Search the listing below for lines that hold the word "Referenzen", and report only how many there are.

• • • • • • •

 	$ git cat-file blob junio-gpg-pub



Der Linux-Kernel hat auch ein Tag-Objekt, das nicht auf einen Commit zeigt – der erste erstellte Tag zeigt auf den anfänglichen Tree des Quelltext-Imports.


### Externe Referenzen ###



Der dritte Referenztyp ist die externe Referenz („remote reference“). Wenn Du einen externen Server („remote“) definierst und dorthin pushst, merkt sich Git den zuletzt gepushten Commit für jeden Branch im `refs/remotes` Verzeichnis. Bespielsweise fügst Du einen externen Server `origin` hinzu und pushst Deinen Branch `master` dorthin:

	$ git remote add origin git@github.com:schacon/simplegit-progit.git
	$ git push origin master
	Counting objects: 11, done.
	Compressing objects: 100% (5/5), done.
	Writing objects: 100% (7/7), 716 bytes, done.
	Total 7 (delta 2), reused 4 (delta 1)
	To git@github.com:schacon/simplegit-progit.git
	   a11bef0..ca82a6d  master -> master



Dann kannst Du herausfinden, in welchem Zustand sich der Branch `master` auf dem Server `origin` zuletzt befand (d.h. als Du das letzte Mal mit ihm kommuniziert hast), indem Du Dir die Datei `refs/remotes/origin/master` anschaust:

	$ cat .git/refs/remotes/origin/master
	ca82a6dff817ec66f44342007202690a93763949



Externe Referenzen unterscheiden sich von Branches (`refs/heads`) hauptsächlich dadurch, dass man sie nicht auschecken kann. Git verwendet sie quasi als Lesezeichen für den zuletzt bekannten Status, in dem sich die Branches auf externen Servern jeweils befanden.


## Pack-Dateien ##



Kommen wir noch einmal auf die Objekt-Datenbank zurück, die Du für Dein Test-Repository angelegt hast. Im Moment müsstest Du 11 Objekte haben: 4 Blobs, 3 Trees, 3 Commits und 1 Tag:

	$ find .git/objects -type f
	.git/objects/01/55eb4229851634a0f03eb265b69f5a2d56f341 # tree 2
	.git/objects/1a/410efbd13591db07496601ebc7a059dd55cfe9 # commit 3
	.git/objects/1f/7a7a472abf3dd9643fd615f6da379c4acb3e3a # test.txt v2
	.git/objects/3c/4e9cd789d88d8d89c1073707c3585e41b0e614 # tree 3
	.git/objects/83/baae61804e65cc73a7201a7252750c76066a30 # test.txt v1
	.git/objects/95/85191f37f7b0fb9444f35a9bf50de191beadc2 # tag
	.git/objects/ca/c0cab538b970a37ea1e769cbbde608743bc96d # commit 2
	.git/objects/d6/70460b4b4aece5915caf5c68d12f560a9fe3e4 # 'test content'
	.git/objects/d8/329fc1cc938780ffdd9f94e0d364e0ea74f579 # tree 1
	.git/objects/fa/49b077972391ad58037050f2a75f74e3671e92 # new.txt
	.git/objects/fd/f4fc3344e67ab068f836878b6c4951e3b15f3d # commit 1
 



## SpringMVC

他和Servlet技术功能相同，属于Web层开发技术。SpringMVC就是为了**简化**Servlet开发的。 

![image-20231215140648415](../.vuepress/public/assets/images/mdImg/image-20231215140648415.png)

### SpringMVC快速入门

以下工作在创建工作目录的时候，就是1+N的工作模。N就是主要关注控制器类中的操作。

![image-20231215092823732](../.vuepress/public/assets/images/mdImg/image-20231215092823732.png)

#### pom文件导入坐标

• • • • • • •

# Reply to the task:
2